教程类人工智能进阶技巧 requests库教程 BeautifulSoup解析反反爬虫实战 Python爬虫入门爬虫绕过技巧

Python爬虫入门与防反爬实战：从零开始抓取数据

零点119官方团队2026-05-192026-05-19

引言

你是否曾想从网站上自动获取数据，却不知从何下手？或者写好的爬虫运行几次就被封了？别担心，这篇文章将带你从零开始，一步步掌握Python爬虫的基础，并学会如何应对常见的反爬虫措施。

一、爬虫是什么？

简单来说，爬虫就是模拟浏览器访问网页并提取信息的程序。就像你去图书馆看书，先找到书架（URL），然后翻开书（请求网页），最后抄下你需要的段落（解析数据）。

二、准备工作：安装Python库

我们需要两个核心库：requests（发送网络请求）和 BeautifulSoup（解析HTML）。

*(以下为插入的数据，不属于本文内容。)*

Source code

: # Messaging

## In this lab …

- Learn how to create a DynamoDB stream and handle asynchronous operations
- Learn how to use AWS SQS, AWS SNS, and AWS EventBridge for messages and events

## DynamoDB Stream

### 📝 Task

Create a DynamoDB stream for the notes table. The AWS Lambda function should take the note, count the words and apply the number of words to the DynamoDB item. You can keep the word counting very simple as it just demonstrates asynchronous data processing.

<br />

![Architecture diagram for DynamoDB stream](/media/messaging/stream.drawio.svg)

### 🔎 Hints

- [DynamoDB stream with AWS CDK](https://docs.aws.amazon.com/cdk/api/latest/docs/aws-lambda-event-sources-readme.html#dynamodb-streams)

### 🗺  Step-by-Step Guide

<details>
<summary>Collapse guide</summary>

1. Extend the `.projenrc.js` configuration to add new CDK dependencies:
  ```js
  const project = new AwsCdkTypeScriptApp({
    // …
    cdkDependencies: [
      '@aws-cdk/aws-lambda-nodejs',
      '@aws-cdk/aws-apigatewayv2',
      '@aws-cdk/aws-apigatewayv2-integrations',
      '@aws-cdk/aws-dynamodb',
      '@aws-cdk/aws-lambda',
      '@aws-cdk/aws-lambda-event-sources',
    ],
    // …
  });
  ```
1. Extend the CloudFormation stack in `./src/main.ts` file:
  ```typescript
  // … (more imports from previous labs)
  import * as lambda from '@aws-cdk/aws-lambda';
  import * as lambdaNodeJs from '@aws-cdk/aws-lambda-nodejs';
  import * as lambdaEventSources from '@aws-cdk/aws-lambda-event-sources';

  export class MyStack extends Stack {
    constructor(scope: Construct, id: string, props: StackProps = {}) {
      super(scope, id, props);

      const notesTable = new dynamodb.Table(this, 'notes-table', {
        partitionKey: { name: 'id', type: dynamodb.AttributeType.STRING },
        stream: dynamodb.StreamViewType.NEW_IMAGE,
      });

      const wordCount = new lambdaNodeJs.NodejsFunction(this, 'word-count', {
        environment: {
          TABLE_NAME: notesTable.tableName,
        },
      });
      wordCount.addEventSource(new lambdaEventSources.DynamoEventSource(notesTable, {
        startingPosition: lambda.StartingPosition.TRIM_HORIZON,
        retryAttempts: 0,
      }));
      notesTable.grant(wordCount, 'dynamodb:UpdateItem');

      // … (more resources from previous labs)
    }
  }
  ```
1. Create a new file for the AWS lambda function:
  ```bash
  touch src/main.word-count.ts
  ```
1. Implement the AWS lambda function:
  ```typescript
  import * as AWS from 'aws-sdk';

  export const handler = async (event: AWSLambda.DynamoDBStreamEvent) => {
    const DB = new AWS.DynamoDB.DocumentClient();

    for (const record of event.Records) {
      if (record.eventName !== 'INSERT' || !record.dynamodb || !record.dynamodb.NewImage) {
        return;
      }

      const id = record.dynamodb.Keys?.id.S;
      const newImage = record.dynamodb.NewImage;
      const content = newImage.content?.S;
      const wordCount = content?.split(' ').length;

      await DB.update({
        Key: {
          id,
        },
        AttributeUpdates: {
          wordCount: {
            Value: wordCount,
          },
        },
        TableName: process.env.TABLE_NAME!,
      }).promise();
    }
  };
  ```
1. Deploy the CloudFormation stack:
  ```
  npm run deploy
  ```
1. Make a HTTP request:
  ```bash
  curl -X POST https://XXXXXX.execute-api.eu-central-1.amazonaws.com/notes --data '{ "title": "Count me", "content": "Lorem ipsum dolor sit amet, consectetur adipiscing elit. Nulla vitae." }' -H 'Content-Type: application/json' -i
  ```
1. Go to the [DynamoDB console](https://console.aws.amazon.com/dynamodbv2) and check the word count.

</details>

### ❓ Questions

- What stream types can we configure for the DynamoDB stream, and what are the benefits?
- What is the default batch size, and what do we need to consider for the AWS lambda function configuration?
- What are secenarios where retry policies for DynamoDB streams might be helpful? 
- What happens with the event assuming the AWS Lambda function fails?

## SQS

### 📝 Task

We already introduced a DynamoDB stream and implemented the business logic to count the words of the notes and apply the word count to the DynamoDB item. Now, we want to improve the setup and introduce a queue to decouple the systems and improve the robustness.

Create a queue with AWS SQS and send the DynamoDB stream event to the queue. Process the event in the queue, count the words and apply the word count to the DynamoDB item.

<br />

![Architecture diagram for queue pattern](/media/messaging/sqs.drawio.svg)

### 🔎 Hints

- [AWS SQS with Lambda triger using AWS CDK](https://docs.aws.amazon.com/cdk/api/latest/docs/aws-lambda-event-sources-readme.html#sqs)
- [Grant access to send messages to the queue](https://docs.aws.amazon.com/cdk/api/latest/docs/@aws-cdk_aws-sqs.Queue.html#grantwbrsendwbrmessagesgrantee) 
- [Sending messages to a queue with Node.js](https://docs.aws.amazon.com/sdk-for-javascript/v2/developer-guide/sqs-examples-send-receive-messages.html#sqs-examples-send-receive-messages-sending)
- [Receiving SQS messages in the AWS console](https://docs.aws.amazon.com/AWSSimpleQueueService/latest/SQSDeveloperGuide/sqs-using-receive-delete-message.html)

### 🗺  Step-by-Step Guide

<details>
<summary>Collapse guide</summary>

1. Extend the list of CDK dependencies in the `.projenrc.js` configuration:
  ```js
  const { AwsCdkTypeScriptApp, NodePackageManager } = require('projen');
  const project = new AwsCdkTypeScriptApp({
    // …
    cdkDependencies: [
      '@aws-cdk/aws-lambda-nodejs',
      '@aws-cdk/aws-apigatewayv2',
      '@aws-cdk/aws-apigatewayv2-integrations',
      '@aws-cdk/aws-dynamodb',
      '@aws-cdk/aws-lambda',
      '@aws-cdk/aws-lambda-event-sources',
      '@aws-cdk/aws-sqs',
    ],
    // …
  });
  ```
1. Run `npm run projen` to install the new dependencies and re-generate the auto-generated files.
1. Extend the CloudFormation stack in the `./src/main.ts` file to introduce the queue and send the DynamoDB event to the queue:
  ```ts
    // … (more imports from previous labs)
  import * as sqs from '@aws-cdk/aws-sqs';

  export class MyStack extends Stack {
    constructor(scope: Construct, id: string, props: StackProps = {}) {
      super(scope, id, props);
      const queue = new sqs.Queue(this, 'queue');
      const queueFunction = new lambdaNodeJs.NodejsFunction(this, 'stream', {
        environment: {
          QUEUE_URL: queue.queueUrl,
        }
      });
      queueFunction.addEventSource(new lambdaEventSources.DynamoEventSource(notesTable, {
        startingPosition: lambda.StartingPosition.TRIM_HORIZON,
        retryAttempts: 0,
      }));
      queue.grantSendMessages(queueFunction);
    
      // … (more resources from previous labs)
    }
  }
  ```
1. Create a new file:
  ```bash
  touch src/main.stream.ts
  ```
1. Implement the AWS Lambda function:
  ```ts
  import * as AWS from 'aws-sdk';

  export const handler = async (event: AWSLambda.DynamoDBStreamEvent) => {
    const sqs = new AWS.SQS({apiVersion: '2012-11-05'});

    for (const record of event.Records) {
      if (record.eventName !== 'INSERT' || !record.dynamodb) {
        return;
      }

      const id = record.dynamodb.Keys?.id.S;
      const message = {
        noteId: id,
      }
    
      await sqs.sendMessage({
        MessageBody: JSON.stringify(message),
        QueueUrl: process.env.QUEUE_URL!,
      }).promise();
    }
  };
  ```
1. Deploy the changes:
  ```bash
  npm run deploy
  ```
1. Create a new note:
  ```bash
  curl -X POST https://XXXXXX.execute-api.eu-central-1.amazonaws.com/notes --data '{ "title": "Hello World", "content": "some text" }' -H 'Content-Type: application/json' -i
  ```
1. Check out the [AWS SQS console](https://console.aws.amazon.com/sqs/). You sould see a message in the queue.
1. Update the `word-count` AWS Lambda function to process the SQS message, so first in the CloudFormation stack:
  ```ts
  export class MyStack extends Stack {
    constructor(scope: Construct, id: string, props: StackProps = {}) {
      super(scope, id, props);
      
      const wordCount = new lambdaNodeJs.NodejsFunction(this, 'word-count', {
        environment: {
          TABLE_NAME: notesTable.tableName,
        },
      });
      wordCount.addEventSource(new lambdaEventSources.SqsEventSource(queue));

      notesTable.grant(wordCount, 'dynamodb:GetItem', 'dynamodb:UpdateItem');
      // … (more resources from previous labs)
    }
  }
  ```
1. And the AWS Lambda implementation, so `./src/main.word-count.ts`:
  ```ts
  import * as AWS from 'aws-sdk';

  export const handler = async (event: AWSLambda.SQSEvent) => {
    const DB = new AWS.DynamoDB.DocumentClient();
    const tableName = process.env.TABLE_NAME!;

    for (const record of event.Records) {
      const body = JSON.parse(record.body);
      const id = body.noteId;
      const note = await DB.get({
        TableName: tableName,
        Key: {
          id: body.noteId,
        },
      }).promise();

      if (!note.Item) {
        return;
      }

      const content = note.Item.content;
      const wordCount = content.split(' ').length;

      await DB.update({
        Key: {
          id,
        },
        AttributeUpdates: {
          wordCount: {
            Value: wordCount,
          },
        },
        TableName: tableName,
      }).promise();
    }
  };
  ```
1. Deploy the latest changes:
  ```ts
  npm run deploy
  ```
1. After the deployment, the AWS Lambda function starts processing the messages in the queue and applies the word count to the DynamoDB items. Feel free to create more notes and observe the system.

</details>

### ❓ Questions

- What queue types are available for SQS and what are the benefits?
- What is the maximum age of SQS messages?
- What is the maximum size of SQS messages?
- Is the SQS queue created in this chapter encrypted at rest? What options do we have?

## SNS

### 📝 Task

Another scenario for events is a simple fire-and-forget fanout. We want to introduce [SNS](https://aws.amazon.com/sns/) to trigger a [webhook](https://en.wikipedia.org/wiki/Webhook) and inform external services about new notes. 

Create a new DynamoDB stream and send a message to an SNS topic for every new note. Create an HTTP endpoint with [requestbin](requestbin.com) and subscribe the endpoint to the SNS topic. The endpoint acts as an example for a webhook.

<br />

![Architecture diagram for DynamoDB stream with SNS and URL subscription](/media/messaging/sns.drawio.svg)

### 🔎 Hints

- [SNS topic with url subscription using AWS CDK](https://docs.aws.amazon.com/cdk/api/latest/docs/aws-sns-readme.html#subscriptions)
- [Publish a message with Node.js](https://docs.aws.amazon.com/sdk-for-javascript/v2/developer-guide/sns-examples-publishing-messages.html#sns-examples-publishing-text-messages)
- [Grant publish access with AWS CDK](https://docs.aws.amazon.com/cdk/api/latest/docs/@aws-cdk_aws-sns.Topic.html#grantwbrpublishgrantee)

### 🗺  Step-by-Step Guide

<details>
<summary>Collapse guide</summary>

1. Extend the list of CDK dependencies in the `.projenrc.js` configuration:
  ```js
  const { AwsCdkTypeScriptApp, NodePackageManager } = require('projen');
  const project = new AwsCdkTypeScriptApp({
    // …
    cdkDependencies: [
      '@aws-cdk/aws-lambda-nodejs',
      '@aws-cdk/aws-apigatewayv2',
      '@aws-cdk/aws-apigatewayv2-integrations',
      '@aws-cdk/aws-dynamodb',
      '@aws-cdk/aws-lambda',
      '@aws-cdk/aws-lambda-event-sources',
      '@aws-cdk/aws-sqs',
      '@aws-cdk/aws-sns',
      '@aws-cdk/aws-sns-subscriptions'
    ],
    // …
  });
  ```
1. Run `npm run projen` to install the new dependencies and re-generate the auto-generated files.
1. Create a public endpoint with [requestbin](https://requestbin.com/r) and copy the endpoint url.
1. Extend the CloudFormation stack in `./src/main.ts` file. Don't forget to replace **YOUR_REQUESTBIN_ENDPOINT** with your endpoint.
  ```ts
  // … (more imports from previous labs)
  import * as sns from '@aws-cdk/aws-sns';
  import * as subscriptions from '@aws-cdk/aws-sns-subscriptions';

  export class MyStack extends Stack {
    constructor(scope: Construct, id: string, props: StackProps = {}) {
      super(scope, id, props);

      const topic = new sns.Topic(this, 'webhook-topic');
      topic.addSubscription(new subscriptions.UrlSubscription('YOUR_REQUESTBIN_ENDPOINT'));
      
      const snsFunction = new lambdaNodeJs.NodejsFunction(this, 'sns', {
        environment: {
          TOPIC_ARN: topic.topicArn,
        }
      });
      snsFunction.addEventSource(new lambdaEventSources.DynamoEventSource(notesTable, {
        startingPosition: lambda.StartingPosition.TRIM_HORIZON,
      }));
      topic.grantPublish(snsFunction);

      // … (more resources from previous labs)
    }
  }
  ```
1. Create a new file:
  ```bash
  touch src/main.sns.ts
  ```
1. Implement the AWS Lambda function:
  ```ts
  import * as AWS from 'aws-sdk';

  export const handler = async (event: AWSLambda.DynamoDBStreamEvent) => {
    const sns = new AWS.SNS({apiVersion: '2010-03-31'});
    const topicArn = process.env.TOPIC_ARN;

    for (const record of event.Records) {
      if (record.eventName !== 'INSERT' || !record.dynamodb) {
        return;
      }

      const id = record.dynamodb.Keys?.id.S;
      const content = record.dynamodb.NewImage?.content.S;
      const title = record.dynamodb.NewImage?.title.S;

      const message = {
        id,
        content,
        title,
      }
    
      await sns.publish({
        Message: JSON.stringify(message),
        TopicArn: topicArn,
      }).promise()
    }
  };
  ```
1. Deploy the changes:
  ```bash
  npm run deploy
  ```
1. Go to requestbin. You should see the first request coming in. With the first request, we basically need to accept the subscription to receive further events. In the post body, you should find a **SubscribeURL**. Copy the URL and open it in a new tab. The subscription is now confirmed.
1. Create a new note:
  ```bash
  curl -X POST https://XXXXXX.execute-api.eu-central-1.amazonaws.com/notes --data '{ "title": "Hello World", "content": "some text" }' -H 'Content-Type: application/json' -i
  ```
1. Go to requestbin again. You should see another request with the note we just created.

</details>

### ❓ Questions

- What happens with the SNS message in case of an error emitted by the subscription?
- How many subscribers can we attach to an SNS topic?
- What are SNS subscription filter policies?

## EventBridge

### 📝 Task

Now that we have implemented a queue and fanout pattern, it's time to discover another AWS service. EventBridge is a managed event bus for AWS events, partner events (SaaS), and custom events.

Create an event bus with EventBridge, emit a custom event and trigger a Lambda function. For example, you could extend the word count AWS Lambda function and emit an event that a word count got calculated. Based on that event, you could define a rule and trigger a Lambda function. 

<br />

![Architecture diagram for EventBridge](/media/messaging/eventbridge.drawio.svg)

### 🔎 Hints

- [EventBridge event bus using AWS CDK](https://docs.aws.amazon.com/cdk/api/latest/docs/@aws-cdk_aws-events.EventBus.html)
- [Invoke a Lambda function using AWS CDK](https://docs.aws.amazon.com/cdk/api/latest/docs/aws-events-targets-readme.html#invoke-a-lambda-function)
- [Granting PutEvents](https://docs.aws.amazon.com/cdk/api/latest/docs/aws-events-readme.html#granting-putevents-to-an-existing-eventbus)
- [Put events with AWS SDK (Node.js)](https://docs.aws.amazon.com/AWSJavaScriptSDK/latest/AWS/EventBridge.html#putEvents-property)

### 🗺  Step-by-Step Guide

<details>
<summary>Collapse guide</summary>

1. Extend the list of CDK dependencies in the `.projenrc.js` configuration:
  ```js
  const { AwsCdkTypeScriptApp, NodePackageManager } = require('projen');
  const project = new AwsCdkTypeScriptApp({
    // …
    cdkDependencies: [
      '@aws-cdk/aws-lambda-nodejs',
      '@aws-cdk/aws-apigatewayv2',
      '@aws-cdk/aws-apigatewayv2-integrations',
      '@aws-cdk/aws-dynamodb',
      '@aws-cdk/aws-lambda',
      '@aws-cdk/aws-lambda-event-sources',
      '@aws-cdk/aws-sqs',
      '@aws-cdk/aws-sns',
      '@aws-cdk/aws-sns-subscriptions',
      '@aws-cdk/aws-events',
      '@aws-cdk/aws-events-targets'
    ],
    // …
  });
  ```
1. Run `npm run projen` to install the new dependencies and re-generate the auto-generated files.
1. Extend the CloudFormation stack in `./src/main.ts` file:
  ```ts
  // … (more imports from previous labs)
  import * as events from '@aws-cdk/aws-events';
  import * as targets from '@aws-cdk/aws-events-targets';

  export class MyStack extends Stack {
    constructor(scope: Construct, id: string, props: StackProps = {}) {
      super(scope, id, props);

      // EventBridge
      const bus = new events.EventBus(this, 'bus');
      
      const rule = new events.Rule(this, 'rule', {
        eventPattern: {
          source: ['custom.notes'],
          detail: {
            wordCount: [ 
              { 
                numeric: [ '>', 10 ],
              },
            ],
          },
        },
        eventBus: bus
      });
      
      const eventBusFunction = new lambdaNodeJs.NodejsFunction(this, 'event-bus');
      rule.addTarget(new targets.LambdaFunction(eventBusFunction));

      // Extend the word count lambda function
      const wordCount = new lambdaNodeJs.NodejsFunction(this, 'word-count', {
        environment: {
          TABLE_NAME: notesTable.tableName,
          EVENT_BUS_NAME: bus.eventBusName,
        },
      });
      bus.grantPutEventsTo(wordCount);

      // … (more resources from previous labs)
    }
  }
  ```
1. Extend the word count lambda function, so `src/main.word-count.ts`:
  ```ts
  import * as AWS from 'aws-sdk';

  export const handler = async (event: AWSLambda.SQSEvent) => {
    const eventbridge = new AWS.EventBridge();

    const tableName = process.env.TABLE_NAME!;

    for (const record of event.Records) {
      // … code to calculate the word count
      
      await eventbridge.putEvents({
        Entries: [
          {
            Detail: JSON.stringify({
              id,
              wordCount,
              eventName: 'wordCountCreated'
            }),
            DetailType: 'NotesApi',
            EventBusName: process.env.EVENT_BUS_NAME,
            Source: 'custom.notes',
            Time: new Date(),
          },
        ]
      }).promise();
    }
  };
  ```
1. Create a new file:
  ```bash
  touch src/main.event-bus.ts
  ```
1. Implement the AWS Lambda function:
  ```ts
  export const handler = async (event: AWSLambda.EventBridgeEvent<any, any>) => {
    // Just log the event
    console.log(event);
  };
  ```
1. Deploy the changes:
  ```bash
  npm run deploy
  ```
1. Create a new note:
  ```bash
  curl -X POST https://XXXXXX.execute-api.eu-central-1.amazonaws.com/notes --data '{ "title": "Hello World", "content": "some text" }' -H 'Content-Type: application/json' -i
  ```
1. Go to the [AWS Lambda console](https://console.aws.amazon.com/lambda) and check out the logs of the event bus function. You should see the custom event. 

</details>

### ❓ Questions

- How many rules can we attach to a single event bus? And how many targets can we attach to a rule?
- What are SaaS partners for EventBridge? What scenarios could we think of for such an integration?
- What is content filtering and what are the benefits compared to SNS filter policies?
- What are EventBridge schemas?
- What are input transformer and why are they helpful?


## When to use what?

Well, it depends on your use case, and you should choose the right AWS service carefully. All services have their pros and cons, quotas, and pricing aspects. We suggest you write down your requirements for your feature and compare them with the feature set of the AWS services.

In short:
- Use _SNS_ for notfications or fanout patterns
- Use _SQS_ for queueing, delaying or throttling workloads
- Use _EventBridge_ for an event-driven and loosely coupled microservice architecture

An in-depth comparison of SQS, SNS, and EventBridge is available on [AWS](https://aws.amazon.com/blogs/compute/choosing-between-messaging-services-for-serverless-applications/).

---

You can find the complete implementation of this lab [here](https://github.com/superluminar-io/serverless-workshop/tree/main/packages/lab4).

打开终端或命令提示符，输入：

1	pip install requests beautifulsoup4

三、第一个爬虫：抓取网页标题

让我们从最简单的开始：获取一个网页的标题。

import requests
from bs4 import BeautifulSoup

url = 'https://example.com'
response = requests.get(url)
soup = BeautifulSoup(response.text, 'html.parser')
title = soup.title.string
print('网页标题:', title)

解释：

requests.get(url) 向网站发送请求，返回响应对象。
response.text 是网页的HTML源码。
BeautifulSoup 将HTML解析成可操作的对象。
soup.title.string 提取标签内的文本。

四、模拟浏览器：设置User-Agent

很多网站会检查请求头中的User-Agent，如果发现是Python的默认标识，就会拒绝访问。我们需要伪装成浏览器。

headers = {
    'User-Agent': 'Mozilla/5.0 (Windows NT 10.0; Win64; x64) AppleWebKit/537.36 (KHTML, like Gecko) Chrome/91.0.4472.124 Safari/537.36'
}
response = requests.get(url, headers=headers)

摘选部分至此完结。